Task directions:
Could you reproduce, from the records below, everything from the line with "kde $f_j$ je" down to the line with "Metóda fitovania peakov", keeping both of those lines and changing nothing?

Provided records:
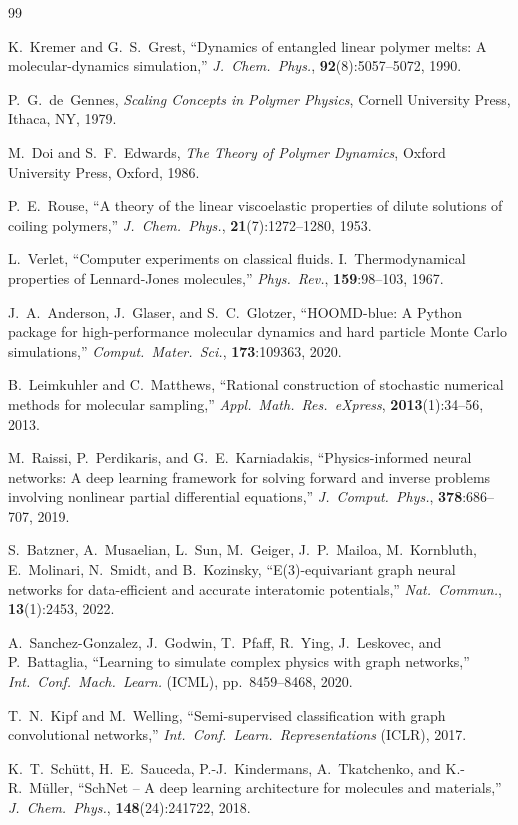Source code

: \documentclass[12pt,a4paper]{article}
\begin{document}
\begin{thebibliography}{99}

K.~Kremer and G.~S.~Grest,
``Dynamics of entangled linear polymer melts: A molecular-dynamics simulation,''
\textit{J.~Chem.~Phys.}, \textbf{92}(8):5057--5072, 1990.

P.~G.~de~Gennes,
\textit{Scaling Concepts in Polymer Physics},
Cornell University Press, Ithaca, NY, 1979.

M.~Doi and S.~F.~Edwards,
\textit{The Theory of Polymer Dynamics},
Oxford University Press, Oxford, 1986.

P.~E.~Rouse,
``A theory of the linear viscoelastic properties of dilute solutions of coiling polymers,''
\textit{J.~Chem.~Phys.}, \textbf{21}(7):1272--1280, 1953.

L.~Verlet,
``Computer experiments on classical fluids. I.~Thermodynamical properties of Lennard-Jones molecules,''
\textit{Phys.~Rev.}, \textbf{159}:98--103, 1967.

J.~A.~Anderson, J.~Glaser, and S.~C.~Glotzer,
``HOOMD-blue: A Python package for high-performance molecular dynamics and hard particle Monte Carlo simulations,''
\textit{Comput.~Mater.~Sci.}, \textbf{173}:109363, 2020.

B.~Leimkuhler and C.~Matthews,
``Rational construction of stochastic numerical methods for molecular sampling,''
\textit{Appl.~Math.~Res.~eXpress}, \textbf{2013}(1):34--56, 2013.

M.~Raissi, P.~Perdikaris, and G.~E.~Karniadakis,
``Physics-informed neural networks: A deep learning framework for solving forward and inverse problems involving nonlinear partial differential equations,''
\textit{J.~Comput.~Phys.}, \textbf{378}:686--707, 2019.

S.~Batzner, A.~Musaelian, L.~Sun, M.~Geiger, J.~P.~Mailoa, M.~Kornbluth, E.~Molinari, N.~Smidt, and B.~Kozinsky,
``E(3)-equivariant graph neural networks for data-efficient and accurate interatomic potentials,''
\textit{Nat.~Commun.}, \textbf{13}(1):2453, 2022.

A.~Sanchez-Gonzalez, J.~Godwin, T.~Pfaff, R.~Ying, J.~Leskovec, and P.~Battaglia,
``Learning to simulate complex physics with graph networks,''
\textit{Int.~Conf.~Mach.~Learn.} (ICML), pp.~8459--8468, 2020.

T.~N.~Kipf and M.~Welling,
``Semi-supervised classification with graph convolutional networks,''
\textit{Int.~Conf.~Learn.~Representations} (ICLR), 2017.

K.~T.~Sch{\"u}tt, H.~E.~Sauceda, P.-J.~Kindermans, A.~Tkatchenko, and K.-R.~M{\"u}ller,
``SchNet -- A deep learning architecture for molecules and materials,''
\textit{J.~Chem.~Phys.}, \textbf{148}(24):241722, 2018.

\end{thebibliography}
\end{document}
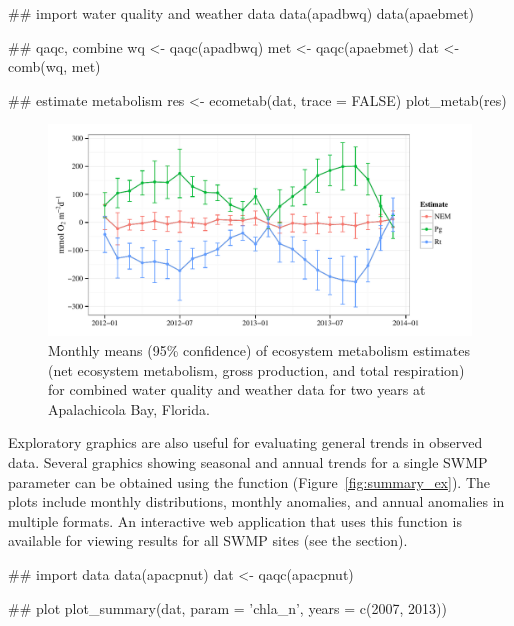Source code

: \begin{example}
## import water quality and weather data
data(apadbwq)
data(apaebmet)

## qaqc, combine
wq <- qaqc(apadbwq)
met <- qaqc(apaebmet)
dat <- comb(wq, met)

## estimate metabolism
res <- ecometab(dat, trace = FALSE)
plot_metab(res)
\end{example}
\begin{figure}[!h]

{\centering \includegraphics[width=\textwidth]{metab_ex-1} 

}

\caption[Monthly means (95\% confidence) of ecosystem metabolism estimates (net ecosystem metabolism, gross production, and total respiration) for combined water quality and weather data for two years at Apalachicola Bay, Florida]{Monthly means (95\% confidence) of ecosystem metabolism estimates (net ecosystem metabolism, gross production, and total respiration) for combined water quality and weather data for two years at Apalachicola Bay, Florida.}\label{fig:metab_ex}
\end{figure}

Exploratory graphics are also useful for evaluating general trends in observed data.  Several graphics showing seasonal and annual trends for a single SWMP parameter can be obtained using the  function (Figure~\ref{fig:summary_ex}).  The plots include monthly distributions, monthly anomalies, and annual anomalies in multiple formats.  An interactive  web application \citep{Chang15} that uses this function is available for viewing results for all SWMP sites (see the  section).

\begin{example}
## import data
data(apacpnut)
dat <- qaqc(apacpnut)

## plot
plot_summary(dat, param = 'chla_n', years = c(2007, 2013))
\end{example}

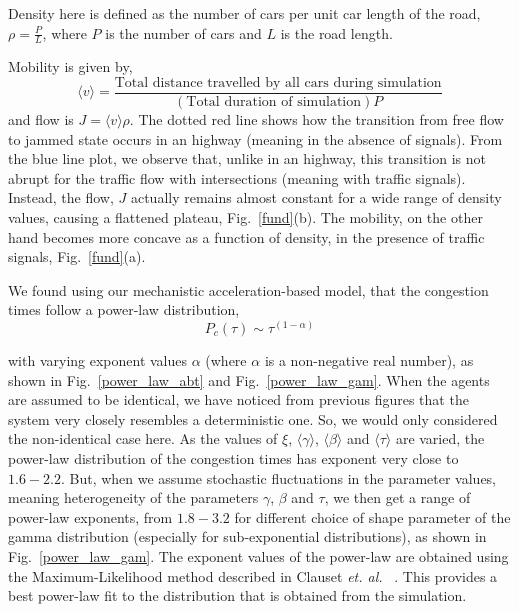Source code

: \documentclass[conference]{IEEEtran}
\begin{document}
Density here is defined as the number of cars per unit car length of the road, $\rho=\frac{P}{L}$, where $P$ is the number of cars and $L$ is the road length.

Mobility is given by,
\[\langle v \rangle = \frac{\text{Total distance travelled by all cars during simulation}}{(\text{Total duration of simulation})P}\]
and flow is $J=\langle v \rangle \rho$. The dotted red line shows how
the transition from free flow to jammed state occurs in an highway
(meaning in the absence of signals). From the blue line plot, we
observe that, unlike in an highway, this transition is not abrupt for the traffic flow with intersections (meaning with traffic signals). Instead, the flow, $J$ actually remains almost constant for a wide range of density values, causing a flattened plateau, Fig.~\ref{fund}(b). The mobility, on the other hand becomes more concave as a function of density, in the presence of traffic signals, Fig.~\ref{fund}(a).



We found using our mechanistic acceleration-based model, that the congestion times follow a power-law distribution, 
\begin{equation}
    P_c(\tau) \sim\tau^{(1-\alpha)}
\end{equation}

with varying exponent values $\alpha$ (where $\alpha$ is a
non-negative real number), as shown in Fig.~\ref{power_law_abt} and
Fig.~\ref{power_law_gam}. When the agents are assumed to be identical,
we have noticed from previous figures that the system very closely
resembles a deterministic one. So, we would only considered the
non-identical case here. As the values of $\xi$, $\langle \gamma
\rangle$, $\langle \beta\rangle$ and $\langle\tau \rangle$ are varied,
the power-law distribution of the congestion times has exponent very close to $1.6-2.2$. But, when we assume stochastic fluctuations in the
parameter values, meaning heterogeneity of the parameters $\gamma$,
$\beta$ and $\tau$, we then get a range of power-law exponents, from
$1.8-3.2$ for different choice of shape parameter of the gamma
distribution (especially for sub-exponential distributions), as shown
in Fig.~\ref{power_law_gam}. The exponent values of the power-law are obtained using the
Maximum-Likelihood method described in Clauset {\em et. al.} ~\cite{Clauset2009}. This provides a best power-law fit to the distribution that is obtained from the simulation.
\end{document}
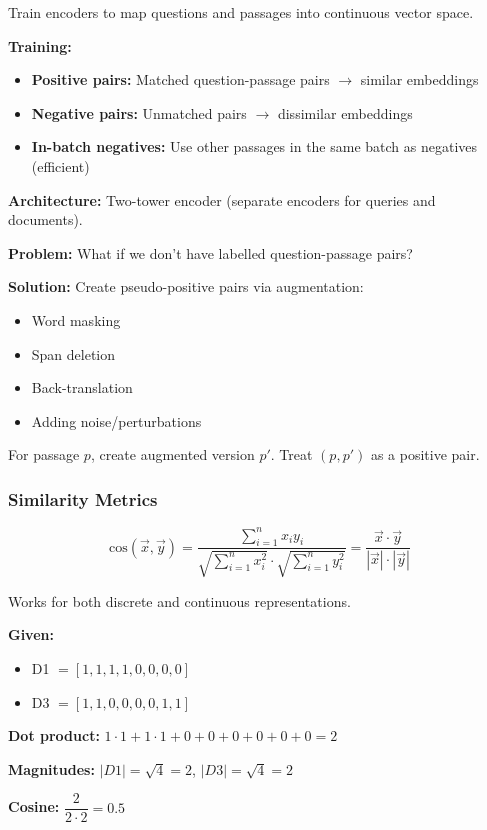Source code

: \begin{defbox}
Train encoders to map questions and passages into continuous vector space.

\textbf{Training:}
\begin{itemize}
  \item \textbf{Positive pairs:} Matched question-passage pairs $\to$ similar embeddings
  \item \textbf{Negative pairs:} Unmatched pairs $\to$ dissimilar embeddings
  \item \textbf{In-batch negatives:} Use other passages in the same batch as negatives (efficient)
\end{itemize}

\textbf{Architecture:} Two-tower encoder (separate encoders for queries and documents).
\end{defbox}

\begin{defbox}
\textbf{Problem:} What if we don't have labelled question-passage pairs?

\textbf{Solution:} Create pseudo-positive pairs via augmentation:
\begin{itemize}
  \item Word masking
  \item Span deletion
  \item Back-translation
  \item Adding noise/perturbations
\end{itemize}

For passage $p$, create augmented version $p'$. Treat $(p, p')$ as a positive pair.
\end{defbox}

\bigseparator

\subsubsection{Similarity Metrics}

\begin{defbox}
\[
\text{cos}(\vec{x}, \vec{y}) = \frac{\sum_{i=1}^{n} x_i y_i}{\sqrt{\sum_{i=1}^{n} x_i^2} \cdot \sqrt{\sum_{i=1}^{n} y_i^2}} = \frac{\vec{x} \cdot \vec{y}}{|\vec{x}| \cdot |\vec{y}|}
\]

Works for both discrete and continuous representations.
\end{defbox}

\begin{exbox}
\textbf{Given:}
\begin{itemize}
  \item D1 $= [1, 1, 1, 1, 0, 0, 0, 0]$
  \item D3 $= [1, 1, 0, 0, 0, 0, 1, 1]$
\end{itemize}

\textbf{Dot product:} $1 \cdot 1 + 1 \cdot 1 + 0 + 0 + 0 + 0 + 0 + 0 = 2$

\textbf{Magnitudes:} $|D1| = \sqrt{4} = 2$, \quad $|D3| = \sqrt{4} = 2$

\textbf{Cosine:} $\dfrac{2}{2 \cdot 2} = \boxed{0.5}$
\end{exbox}

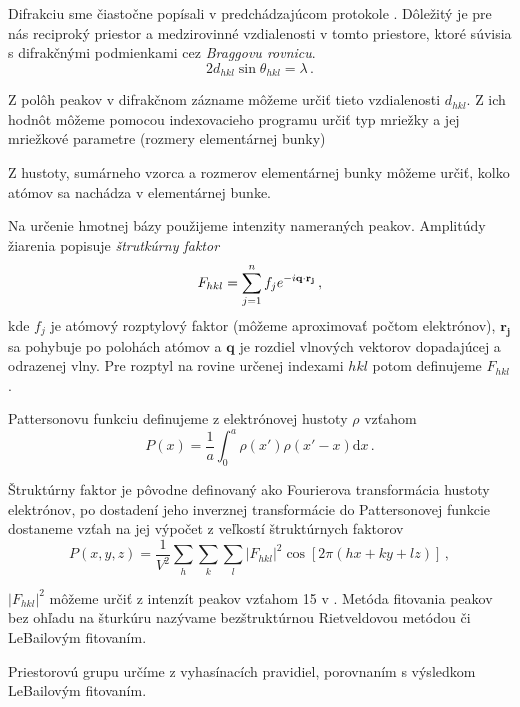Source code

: \documentclass[a4paper, 10pt]{article}
\newcommand{\dd}{\ensuremath{ \mathrm{d} }}
\begin{document}
Difrakciu sme čiastočne popísali v predchádzajúcom protokole \cite{predch}. Dôležitý je pre nás reciproký priestor a medzirovinné vzdialenosti v tomto priestore, ktoré súvisia s difrakčnými podmienkami cez \textit{Braggovu rovnicu}. 
\begin{equation}
\label{eq:teor:bragg}
2 d_{hkl} \sin\theta_{hkl} = \lambda\,.
\end{equation}

Z polôh peakov v difrakčnom zázname môžeme určiť tieto vzdialenosti $d_{hkl}$. Z ich hodnôt môžeme pomocou indexovacieho programu určiť typ mriežky a jej mriežkové parametre (rozmery elementárnej bunky)

Z hustoty, sumárneho vzorca a rozmerov elementárnej bunky môžeme určiť, kolko atómov sa nachádza v elementárnej bunke. 

Na určenie hmotnej bázy použijeme intenzity nameraných peakov. Amplitúdy žiarenia popisuje \textit{štrutkúrny faktor}
\begin{equation}
\label{eq:teor:strukturny_faktor}
F_{hkl} = \sum_{j=1}^n f_j e^{-i\bold{q}\cdot \mathbf{r_j}}\,,
\end{equation}
kde $f_j$ je atómový rozptylový faktor (môžeme aproximovať počtom elektrónov), $\mathbf{r_j}$ sa pohybuje po polohách atómov a $\mathbf{q}$ je rozdiel vlnových vektorov dopadajúcej a odrazenej vlny. Pre rozptyl na rovine určenej indexami $hkl$ potom definujeme $F_{hkl}$.

Pattersonovu funkciu definujeme z elektrónovej hustoty $\rho$ vzťahom 
\begin{equation}
\label{eq:teor:patterson}
P(x) = \frac 1a \int_0^a \rho(x')\rho(x'-x)\dd x\,.
\end{equation}

Štruktúrny faktor je pôvodne definovaný ako Fourierova transformácia hustoty elektrónov, po dostadení jeho inverznej transformácie do Pattersonovej funkcie dostaneme vzťah na jej výpočet z veľkostí štruktúrnych faktorov
\begin{equation}
\label{eq:teor:patterson_z_Fhkl}
P(x, y, z) = \frac{1}{V^2}\sum_h \sum_k \sum_l |F_{hkl}|^2\cos[2\pi (hx + ky + lz)]\,,
\end{equation}

$|F_{hkl}|^2$ môžeme určiť z intenzít peakov vzťahom 15 v \cite{stud}.
Metóda fitovania peakov bez ohľadu na šturkúru nazývame bezštruktúrnou Rietveldovou metódou či LeBailovým fitovaním. 

Priestorovú grupu určíme z vyhasínacích pravidiel, porovnaním s výsledkom LeBailovým fitovaním.
\end{document}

Output below:
kde $f_j$ je atómový rozptylový faktor (môžeme aproximovať počtom elektrónov), $\mathbf{r_j}$ sa pohybuje po polohách atómov a $\mathbf{q}$ je rozdiel vlnových vektorov dopadajúcej a odrazenej vlny. Pre rozptyl na rovine určenej indexami $hkl$ potom definujeme $F_{hkl}$.

Pattersonovu funkciu definujeme z elektrónovej hustoty $\rho$ vzťahom 
\begin{equation}
\label{eq:teor:patterson}
P(x) = \frac 1a \int_0^a \rho(x')\rho(x'-x)\dd x\,.
\end{equation}

Štruktúrny faktor je pôvodne definovaný ako Fourierova transformácia hustoty elektrónov, po dostadení jeho inverznej transformácie do Pattersonovej funkcie dostaneme vzťah na jej výpočet z veľkostí štruktúrnych faktorov
\begin{equation}
\label{eq:teor:patterson_z_Fhkl}
P(x, y, z) = \frac{1}{V^2}\sum_h \sum_k \sum_l |F_{hkl}|^2\cos[2\pi (hx + ky + lz)]\,,
\end{equation}

$|F_{hkl}|^2$ môžeme určiť z intenzít peakov vzťahom 15 v \cite{stud}.
Metóda fitovania peakov bez ohľadu na šturkúru nazývame bezštruktúrnou Rietveldovou metódou či LeBailovým fitovaním. 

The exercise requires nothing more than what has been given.